(Collected data)
★ ★ ★ ★ ★
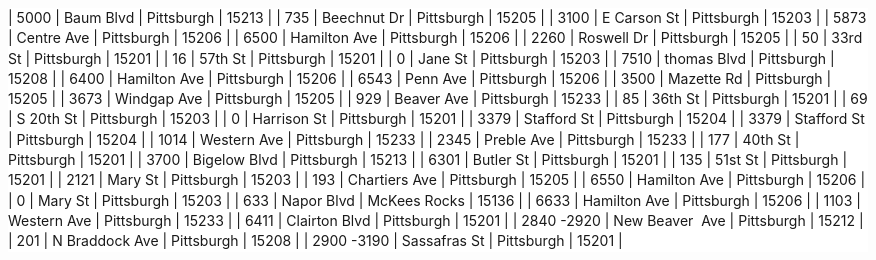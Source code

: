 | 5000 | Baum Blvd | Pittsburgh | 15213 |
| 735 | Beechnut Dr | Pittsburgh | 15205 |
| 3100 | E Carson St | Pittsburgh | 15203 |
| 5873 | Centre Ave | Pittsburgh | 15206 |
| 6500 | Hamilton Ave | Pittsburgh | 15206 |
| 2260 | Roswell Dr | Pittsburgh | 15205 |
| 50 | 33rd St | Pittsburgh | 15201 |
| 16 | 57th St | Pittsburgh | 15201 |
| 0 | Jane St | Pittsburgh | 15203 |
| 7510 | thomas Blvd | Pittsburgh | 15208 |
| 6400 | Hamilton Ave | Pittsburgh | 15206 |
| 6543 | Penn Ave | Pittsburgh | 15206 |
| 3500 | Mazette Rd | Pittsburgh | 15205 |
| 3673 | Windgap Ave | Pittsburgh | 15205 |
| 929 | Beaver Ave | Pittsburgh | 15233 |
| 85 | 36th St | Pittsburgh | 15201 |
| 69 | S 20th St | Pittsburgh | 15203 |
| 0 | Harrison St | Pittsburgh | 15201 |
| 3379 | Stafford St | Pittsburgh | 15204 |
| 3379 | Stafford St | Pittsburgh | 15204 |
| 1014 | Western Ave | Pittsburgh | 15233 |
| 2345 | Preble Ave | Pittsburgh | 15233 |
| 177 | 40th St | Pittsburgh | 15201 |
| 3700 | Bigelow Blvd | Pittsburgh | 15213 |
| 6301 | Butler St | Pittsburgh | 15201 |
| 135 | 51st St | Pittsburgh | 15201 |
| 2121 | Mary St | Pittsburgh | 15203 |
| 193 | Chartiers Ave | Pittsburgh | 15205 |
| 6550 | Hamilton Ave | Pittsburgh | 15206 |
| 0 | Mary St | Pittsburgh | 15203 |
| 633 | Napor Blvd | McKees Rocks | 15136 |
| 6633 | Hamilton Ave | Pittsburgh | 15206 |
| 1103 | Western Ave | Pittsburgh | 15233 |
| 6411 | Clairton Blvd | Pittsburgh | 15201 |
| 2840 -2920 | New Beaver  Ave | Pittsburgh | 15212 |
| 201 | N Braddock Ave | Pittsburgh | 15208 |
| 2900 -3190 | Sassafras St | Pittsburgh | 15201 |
★ ★ ★ ★ ★
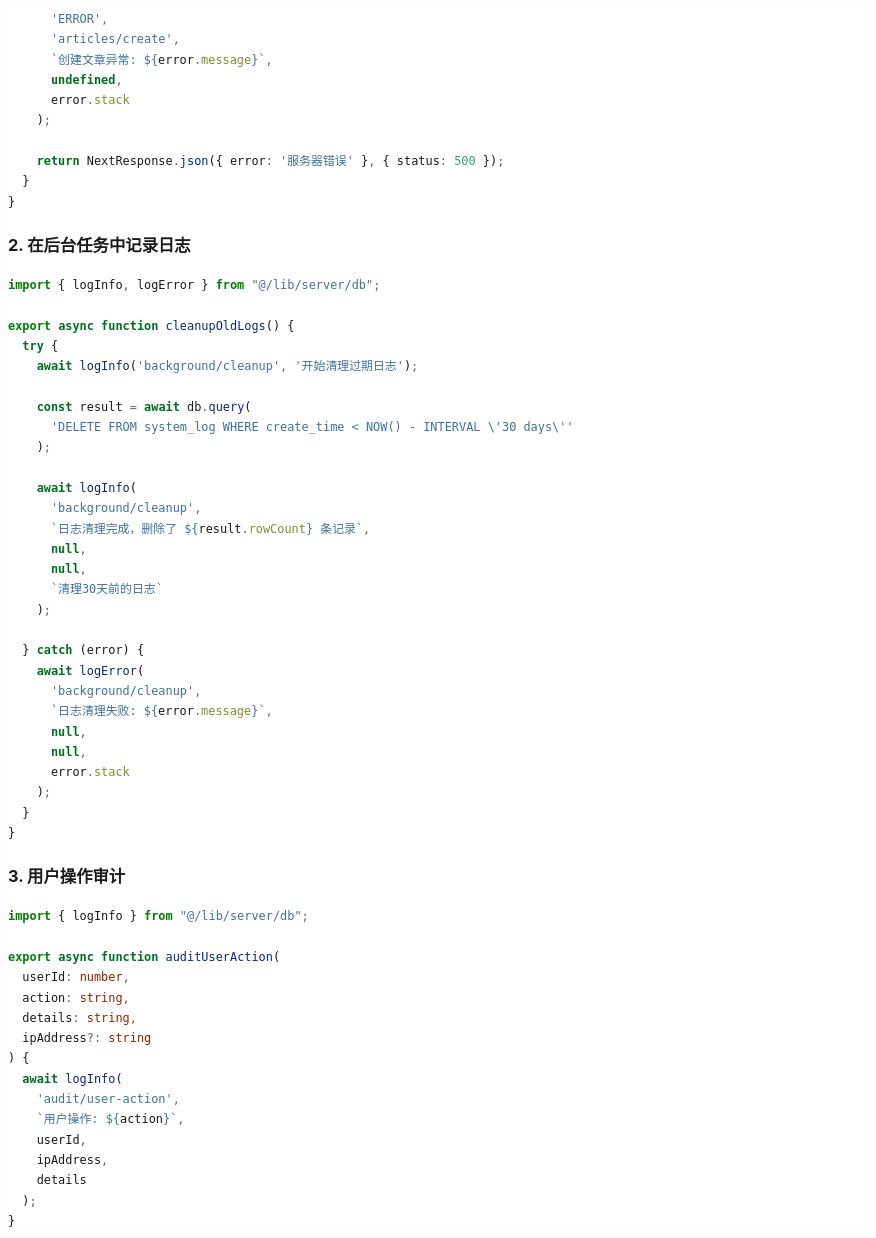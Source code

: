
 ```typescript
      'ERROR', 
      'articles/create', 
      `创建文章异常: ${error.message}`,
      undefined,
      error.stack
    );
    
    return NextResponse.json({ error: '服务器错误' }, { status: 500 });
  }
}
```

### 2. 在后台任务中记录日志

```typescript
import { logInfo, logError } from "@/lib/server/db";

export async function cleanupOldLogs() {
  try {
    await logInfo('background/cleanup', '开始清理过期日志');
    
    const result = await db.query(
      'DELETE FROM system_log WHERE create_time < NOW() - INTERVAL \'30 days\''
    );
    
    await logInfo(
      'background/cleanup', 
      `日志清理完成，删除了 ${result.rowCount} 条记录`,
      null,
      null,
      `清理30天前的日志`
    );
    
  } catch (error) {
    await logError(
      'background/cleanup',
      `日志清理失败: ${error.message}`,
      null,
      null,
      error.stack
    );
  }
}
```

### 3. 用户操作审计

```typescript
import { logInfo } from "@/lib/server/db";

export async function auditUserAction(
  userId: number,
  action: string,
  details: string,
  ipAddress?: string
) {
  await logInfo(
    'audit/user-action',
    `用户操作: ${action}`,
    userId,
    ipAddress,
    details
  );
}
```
★ ★ ★ ★ ★
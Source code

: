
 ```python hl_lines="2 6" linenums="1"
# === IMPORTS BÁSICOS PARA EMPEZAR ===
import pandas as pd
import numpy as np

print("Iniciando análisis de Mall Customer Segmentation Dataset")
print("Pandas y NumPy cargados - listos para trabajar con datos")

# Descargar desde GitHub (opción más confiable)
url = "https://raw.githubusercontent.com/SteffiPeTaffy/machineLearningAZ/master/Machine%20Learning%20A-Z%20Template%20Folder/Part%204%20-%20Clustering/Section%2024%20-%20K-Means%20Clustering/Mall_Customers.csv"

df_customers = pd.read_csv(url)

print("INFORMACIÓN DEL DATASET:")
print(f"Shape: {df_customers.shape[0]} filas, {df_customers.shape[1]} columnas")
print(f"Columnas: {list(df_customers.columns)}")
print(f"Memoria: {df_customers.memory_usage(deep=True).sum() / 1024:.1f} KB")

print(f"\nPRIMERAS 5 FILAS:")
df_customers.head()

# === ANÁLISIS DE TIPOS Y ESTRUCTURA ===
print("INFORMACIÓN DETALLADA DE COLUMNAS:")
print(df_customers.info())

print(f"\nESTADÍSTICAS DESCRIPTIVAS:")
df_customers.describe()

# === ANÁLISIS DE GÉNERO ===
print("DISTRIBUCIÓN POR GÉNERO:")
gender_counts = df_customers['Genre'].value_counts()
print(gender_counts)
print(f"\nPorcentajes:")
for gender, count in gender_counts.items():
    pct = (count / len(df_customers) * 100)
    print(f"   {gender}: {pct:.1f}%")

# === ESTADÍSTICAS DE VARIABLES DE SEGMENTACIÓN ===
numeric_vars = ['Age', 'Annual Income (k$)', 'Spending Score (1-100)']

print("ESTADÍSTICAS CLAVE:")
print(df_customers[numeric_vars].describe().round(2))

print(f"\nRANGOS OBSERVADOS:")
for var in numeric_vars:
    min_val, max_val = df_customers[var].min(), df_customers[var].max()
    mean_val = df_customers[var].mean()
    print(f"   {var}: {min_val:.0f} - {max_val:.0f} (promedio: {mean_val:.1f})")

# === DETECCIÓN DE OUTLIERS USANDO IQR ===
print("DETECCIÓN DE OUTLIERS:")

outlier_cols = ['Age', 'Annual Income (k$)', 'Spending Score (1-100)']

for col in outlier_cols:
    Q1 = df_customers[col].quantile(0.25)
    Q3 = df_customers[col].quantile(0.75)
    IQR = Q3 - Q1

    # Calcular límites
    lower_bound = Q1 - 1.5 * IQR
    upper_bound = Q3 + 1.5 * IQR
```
★ ★ ★ ★ ★
Aim of the task:
Every line in the entries above that has the word "string" should be identified and copied.

Answer to this problem:
  action: string,
  details: string,
  ipAddress?: string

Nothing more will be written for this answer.